Comparison of blade characteristics of some designs with changing the orientation of the UD-surface plies, as shown in Figure 10. The legend names are given by the convention: Job-Rotate, indicating that this is the particular fibre orientation simulation, followed by a description of which side of the propeller the ply was on (pressure or suction side, or both) and what angles were used. Not all investigated angles are shown here.

4.2 Example FRP layup

The analysis of local stiffening patches found that both stiffening towards the leading edge and stiffening certain other locations improve the KPI pitch per deflection, as shown in Figure 12. The analysis of different orientations of UD-surface plies showed that the best pitch per deflection is obtained for a fibre orientation of 30° on both sides of the propeller blade, as shown in Figure 13. This indicates that these design choices contribute towards the desired deformation.

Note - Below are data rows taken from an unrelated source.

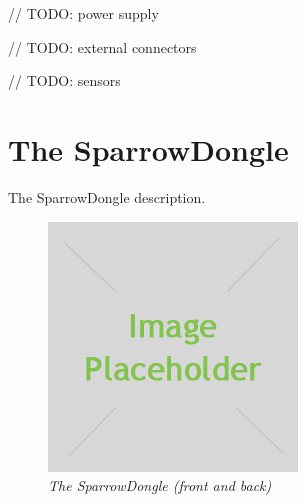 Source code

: \color{red}
// TODO: power supply

// TODO: external connectors

// TODO: sensors
\color{black}

\section{The SparrowDongle}

The SparrowDongle description.

\begin{figure}[ht]
	\begin{center}
		\includegraphics{img/placeholder.jpg}
	\end{center}
	\caption{\small \itshape{The SparrowDongle (front and back)}}
\end{figure}

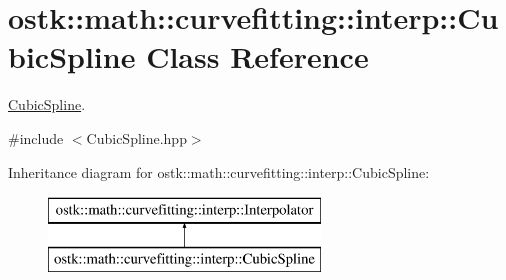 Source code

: \hypertarget{classostk_1_1math_1_1curvefitting_1_1interp_1_1_cubic_spline}{}\section{ostk\+:\+:math\+:\+:curvefitting\+:\+:interp\+:\+:Cubic\+Spline Class Reference}
\label{classostk_1_1math_1_1curvefitting_1_1interp_1_1_cubic_spline}


\hyperlink{classostk_1_1math_1_1curvefitting_1_1interp_1_1_cubic_spline}{Cubic\+Spline}.  




{\ttfamily \#include $<$Cubic\+Spline.\+hpp$>$}

Inheritance diagram for ostk\+:\+:math\+:\+:curvefitting\+:\+:interp\+:\+:Cubic\+Spline\+:\begin{figure}[H]
\begin{center}
\leavevmode
\includegraphics[height=2.000000cm]{classostk_1_1math_1_1curvefitting_1_1interp_1_1_cubic_spline}
\end{center}
\end{figure}
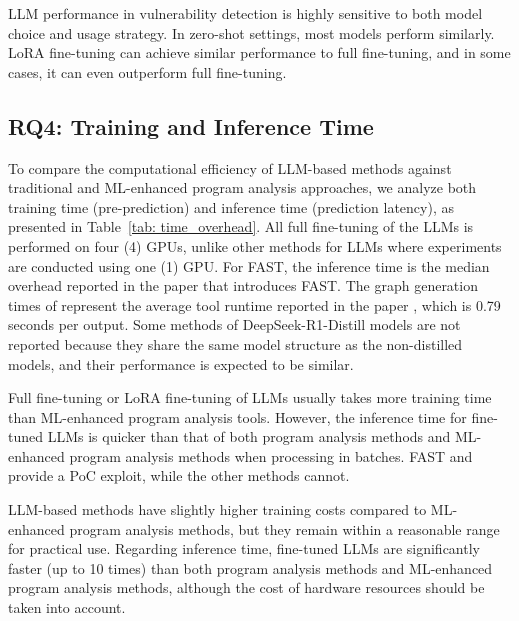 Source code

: \documentclass[12pt,openany,oneside,table]{cmuthesis}
\begin{document}
\begin{tcolorbox}[colback=white,colframe=black,arc=0pt,boxrule=0.5pt,title=RQ3 Summary,boxsep=2pt,left=1pt,right=1pt,top=1pt,bottom=1pt,fonttitle=\bfseries]
LLM performance in vulnerability detection is highly sensitive to both model choice and usage strategy. In zero-shot settings, most models perform similarly.
LoRA fine-tuning can achieve similar performance to full fine-tuning, and in some cases, it can even outperform full fine-tuning.
\end{tcolorbox}


\subsection{RQ4: Training and Inference Time}


To compare the computational efficiency of LLM-based methods against traditional and ML-enhanced program analysis approaches, we analyze both training time (pre-prediction) and inference time (prediction latency), as presented in Table~\ref{tab: time_overhead}.
All full fine-tuning of the LLMs is performed on four (4) GPUs, unlike other methods for LLMs where experiments are conducted using one (1) GPU. For FAST, the inference time is the median overhead reported in the paper \cite{kang2023scaling} that introduces FAST. The graph generation times of \nodemedicfine represent the average tool runtime reported in the paper \cite{cassel2023nodemedic}, which is 0.79 seconds per output. Some methods of DeepSeek-R1-Distill models are not reported because they share the same model structure as the non-distilled models, and their performance is expected to be similar.

Full fine-tuning or LoRA fine-tuning of LLMs usually takes more training time than ML-enhanced program analysis tools. However, the inference time for fine-tuned LLMs is quicker than that of both program analysis methods and ML-enhanced program analysis methods when processing in batches.
FAST and \nodemedicfine{} provide a PoC exploit, while the other methods cannot.




\begin{tcolorbox}[colback=white,colframe=black,arc=0pt,boxrule=0.5pt,title=RQ4 Summary,boxsep=2pt,left=1pt,right=1pt,top=1pt,bottom=1pt,fonttitle=\bfseries]
LLM-based methods have slightly higher training costs compared to ML-enhanced program analysis methods, but they remain within a reasonable range for practical use. Regarding inference time, fine-tuned LLMs are significantly faster (up to 10 times) than both program analysis methods and ML-enhanced program analysis methods, although the cost of hardware resources should be taken into account.
\end{tcolorbox}
\end{document}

The more realistic example design was made by adding several UD-surface plies and a local stiffening patch to a quasi-isotropic base layup. The material properties in the datasheets for the carbon fibre-reinforced epoxy product series XPREG from Easy Composites were used in the example design [40,41]. The local stiffening patch shown in Figure 14 and the 30° plies were combined with surface and backing plies for the proposed example layup. A structural requirement was added as large deflections may cause strains that initiate failure mechanisms in the FRP material. The strains should not exceed 1.2%, 80% of the ultimate strain value for similar carbon fibre prepreg materials (1.5%) [42]. (This strain limit is somewhat arbitrarily chosen and needs to be evaluated in a structural reliability analysis). The layup is named LM737, and an overview of this layup is given in Figure 15 and Table 3. For the coordinate system used, see Figure 8(c). The layup has 15 plies on the suction side and three extra plies making up the stiffening patch (yellow part in Figure 14). The yellow patch is referred to as a mast, as it seems like the blade pivots around an axis created by this stiffening patch. The pressure side is made up of 12 plies, plus one extra backing ply towards the leading edge of the blade.

Figure 14

Layup regions in the example blade layup LM737 which exhibits bend-twist characteristics. The pressure side of the blade is to the right, and the suction side on the left.

Figure 15

Comparison of a solid propeller, a 5 mm hollow isotropic brass shell propeller and the LM737 bend-twist layup.

Table 3

Layup for the passive adaptive propeller blade design shown in Figure 14

Regions in Figure 14	FRP layup in Figure 14
1	[0, 30, 75, 30, 30, 75, 30, 30, 75, 30, 30, 75, 30, 75, 30]
2	[0, 30, 75, 30, 30, 75, 30, 0, 30, 0, 30, 75, 30, 30, 75, 30, 75, 30]
3	[60, 0, 60, 0, −30, −30, 0, −30, −30, 0, 90, 0, 60]
4	[60, 0, 0, −30, −30, 0, −30, −30, 0, 90, 0, 60]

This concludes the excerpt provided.